(Dataset excerpts)
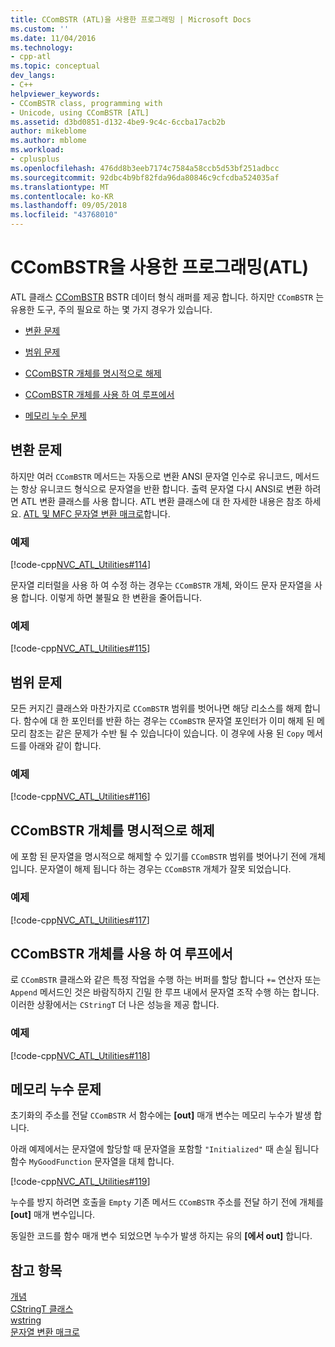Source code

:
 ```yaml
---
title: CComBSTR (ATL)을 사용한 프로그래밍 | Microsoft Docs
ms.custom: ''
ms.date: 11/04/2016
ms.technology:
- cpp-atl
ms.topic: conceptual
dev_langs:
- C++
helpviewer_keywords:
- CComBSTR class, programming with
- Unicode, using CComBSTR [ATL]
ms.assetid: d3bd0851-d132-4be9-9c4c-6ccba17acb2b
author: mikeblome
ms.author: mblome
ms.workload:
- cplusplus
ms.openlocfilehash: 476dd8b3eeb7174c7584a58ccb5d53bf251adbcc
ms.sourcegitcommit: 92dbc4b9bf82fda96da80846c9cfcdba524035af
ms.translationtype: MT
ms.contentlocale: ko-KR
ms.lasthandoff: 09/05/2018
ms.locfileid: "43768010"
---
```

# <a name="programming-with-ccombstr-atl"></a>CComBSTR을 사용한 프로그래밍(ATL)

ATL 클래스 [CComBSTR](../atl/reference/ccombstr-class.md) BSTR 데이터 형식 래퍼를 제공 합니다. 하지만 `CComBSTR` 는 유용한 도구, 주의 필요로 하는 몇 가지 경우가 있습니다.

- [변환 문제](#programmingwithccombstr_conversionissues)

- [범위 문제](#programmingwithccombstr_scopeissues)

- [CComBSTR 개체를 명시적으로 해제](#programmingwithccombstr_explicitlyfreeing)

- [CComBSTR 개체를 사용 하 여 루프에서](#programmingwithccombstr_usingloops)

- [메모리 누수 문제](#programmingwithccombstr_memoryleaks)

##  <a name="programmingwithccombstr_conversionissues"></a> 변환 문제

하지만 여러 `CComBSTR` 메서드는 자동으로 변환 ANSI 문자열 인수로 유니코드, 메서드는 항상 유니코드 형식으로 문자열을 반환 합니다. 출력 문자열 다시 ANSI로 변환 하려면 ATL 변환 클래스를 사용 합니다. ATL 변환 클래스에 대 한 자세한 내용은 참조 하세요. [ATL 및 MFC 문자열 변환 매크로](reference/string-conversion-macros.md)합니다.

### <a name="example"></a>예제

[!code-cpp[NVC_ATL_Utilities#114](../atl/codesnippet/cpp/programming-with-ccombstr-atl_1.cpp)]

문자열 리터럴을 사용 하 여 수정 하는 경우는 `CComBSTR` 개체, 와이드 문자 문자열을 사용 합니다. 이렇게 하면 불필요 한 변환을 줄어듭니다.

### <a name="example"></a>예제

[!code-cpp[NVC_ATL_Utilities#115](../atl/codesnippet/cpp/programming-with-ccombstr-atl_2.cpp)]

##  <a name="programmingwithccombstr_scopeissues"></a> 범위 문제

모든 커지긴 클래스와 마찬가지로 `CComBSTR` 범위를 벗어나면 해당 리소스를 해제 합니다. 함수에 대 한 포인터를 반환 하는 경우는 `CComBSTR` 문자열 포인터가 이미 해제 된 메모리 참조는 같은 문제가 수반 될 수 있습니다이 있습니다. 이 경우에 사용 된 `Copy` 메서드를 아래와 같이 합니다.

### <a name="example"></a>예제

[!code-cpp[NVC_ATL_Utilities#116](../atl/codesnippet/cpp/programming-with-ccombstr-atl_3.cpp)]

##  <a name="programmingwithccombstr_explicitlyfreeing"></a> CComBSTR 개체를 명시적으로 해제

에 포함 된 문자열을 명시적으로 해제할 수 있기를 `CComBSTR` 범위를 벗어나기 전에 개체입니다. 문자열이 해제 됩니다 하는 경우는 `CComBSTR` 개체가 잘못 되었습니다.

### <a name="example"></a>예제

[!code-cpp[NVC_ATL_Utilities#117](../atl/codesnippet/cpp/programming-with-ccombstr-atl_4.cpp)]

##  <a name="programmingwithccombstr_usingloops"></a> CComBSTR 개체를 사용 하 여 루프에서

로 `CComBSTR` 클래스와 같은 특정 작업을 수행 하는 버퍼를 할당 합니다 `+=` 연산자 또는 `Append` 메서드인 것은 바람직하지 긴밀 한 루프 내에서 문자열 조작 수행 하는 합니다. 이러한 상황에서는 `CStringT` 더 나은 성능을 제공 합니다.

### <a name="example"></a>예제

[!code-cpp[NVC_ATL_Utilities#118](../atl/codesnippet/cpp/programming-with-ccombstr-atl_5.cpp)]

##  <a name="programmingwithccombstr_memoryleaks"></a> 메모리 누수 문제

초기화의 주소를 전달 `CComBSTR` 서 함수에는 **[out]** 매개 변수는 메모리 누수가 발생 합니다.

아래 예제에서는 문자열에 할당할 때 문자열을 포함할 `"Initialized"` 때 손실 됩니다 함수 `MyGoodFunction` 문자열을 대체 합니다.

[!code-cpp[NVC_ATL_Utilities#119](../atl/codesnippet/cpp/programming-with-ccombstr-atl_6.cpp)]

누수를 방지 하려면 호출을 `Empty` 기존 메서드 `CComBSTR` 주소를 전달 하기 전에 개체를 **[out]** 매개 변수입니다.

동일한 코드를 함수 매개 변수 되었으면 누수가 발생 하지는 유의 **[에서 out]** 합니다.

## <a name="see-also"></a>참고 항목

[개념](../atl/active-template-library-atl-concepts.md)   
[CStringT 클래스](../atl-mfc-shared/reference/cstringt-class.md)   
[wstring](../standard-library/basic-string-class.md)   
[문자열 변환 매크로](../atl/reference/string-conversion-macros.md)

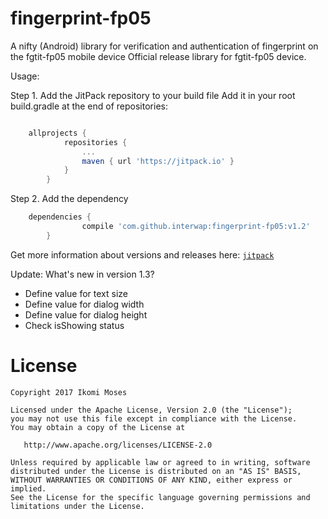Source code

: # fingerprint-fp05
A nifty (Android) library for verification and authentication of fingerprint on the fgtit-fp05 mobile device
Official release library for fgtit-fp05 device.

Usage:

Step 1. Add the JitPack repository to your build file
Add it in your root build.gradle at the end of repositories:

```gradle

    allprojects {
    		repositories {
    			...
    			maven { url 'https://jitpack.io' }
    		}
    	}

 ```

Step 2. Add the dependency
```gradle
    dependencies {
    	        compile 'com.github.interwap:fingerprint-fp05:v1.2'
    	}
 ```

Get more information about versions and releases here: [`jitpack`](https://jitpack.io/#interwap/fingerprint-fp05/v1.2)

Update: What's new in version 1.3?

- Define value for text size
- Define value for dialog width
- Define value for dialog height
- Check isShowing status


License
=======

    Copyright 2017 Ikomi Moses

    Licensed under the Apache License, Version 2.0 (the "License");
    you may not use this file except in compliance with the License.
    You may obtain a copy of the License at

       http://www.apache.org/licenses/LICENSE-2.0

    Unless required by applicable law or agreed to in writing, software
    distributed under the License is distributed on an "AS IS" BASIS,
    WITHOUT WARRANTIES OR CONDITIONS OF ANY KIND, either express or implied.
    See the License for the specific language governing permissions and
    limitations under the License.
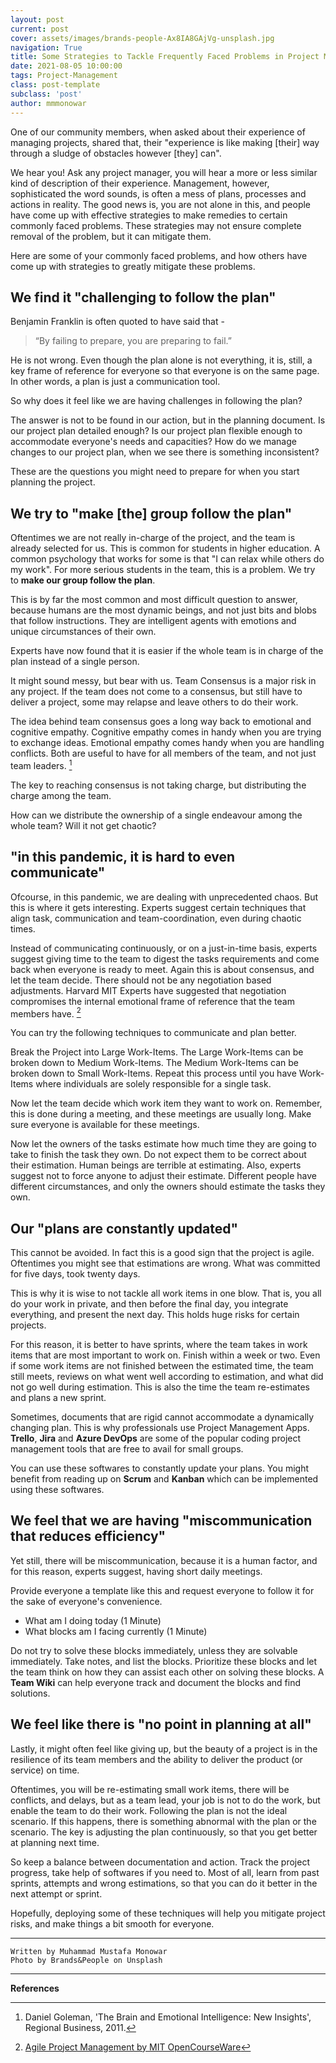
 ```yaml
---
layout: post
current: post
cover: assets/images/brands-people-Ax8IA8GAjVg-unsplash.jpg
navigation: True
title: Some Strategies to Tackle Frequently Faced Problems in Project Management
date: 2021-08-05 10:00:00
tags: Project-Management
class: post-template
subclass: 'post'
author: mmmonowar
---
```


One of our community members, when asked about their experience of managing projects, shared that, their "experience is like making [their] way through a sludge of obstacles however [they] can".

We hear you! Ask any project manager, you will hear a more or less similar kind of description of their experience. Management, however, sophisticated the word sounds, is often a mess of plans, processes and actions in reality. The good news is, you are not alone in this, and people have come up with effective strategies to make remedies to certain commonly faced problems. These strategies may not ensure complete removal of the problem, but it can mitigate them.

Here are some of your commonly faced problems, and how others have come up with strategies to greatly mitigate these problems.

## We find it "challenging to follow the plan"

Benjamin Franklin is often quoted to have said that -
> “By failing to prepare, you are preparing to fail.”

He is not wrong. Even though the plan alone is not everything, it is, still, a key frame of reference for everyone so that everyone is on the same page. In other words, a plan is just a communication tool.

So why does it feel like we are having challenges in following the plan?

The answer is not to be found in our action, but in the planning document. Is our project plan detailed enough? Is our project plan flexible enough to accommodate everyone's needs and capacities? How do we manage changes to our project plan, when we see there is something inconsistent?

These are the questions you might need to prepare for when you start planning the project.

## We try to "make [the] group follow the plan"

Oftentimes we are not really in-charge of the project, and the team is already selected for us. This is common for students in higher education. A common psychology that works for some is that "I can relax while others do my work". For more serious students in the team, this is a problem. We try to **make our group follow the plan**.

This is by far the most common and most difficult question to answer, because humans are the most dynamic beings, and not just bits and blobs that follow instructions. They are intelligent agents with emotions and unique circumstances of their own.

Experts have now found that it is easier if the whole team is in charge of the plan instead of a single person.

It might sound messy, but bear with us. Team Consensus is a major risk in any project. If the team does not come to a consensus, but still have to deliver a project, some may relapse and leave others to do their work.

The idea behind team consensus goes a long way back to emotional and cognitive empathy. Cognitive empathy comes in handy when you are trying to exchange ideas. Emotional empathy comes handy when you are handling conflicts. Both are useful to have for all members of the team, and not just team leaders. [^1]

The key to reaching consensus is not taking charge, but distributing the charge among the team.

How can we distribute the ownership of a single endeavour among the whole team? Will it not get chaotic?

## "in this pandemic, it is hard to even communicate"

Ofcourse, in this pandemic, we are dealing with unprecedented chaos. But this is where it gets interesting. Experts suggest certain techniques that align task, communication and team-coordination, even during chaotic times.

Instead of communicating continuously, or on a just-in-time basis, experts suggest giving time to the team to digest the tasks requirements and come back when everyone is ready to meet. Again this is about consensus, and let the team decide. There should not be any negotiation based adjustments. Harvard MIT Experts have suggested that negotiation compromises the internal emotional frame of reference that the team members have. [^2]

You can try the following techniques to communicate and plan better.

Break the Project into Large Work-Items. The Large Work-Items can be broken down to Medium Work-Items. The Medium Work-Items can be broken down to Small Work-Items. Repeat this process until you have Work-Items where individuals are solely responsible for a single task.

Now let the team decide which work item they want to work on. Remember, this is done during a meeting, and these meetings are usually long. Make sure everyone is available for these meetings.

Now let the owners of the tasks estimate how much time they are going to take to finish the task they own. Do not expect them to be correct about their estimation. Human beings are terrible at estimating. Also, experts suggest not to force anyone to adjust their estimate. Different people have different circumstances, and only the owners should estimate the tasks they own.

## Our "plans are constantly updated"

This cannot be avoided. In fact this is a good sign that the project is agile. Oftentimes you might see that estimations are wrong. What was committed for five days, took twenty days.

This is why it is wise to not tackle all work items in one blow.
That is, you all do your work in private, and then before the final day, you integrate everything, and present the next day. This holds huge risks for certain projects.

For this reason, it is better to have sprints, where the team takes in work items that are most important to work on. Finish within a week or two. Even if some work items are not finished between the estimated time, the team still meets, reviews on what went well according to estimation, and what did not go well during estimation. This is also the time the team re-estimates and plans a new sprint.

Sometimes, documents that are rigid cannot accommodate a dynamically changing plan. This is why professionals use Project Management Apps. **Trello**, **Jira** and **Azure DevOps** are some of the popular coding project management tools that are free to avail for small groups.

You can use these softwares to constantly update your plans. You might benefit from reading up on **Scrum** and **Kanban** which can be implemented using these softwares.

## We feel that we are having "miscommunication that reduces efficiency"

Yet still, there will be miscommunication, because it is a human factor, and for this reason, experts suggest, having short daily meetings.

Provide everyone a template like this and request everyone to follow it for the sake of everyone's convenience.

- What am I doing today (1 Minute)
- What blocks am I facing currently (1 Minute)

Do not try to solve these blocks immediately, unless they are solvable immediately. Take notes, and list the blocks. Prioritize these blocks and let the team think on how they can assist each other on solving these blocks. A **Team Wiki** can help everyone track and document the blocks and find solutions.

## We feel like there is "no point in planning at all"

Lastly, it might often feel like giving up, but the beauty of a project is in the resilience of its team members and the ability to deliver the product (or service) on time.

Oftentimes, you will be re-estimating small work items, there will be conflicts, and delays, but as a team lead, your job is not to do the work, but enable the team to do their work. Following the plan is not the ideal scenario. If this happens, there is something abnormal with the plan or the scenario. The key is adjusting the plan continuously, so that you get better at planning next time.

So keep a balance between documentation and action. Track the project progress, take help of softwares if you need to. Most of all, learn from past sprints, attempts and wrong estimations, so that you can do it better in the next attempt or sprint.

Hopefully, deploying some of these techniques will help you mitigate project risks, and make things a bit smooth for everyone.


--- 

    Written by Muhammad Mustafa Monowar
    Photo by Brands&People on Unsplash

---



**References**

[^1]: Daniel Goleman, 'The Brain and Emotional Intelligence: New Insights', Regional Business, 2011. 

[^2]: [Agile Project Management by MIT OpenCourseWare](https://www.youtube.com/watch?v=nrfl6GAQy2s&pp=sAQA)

_PROBLEM STATEMENT_:
Looking at the records above, which lines contain "should"? Copy those lines.

_YOUR SOLUTION_:
Instead of communicating continuously, or on a just-in-time basis, experts suggest giving time to the team to digest the tasks requirements and come back when everyone is ready to meet. Again this is about consensus, and let the team decide. There should not be any negotiation based adjustments. Harvard MIT Experts have suggested that negotiation compromises the internal emotional frame of reference that the team members have. [^2]
Now let the owners of the tasks estimate how much time they are going to take to finish the task they own. Do not expect them to be correct about their estimation. Human beings are terrible at estimating. Also, experts suggest not to force anyone to adjust their estimate. Different people have different circumstances, and only the owners should estimate the tasks they own.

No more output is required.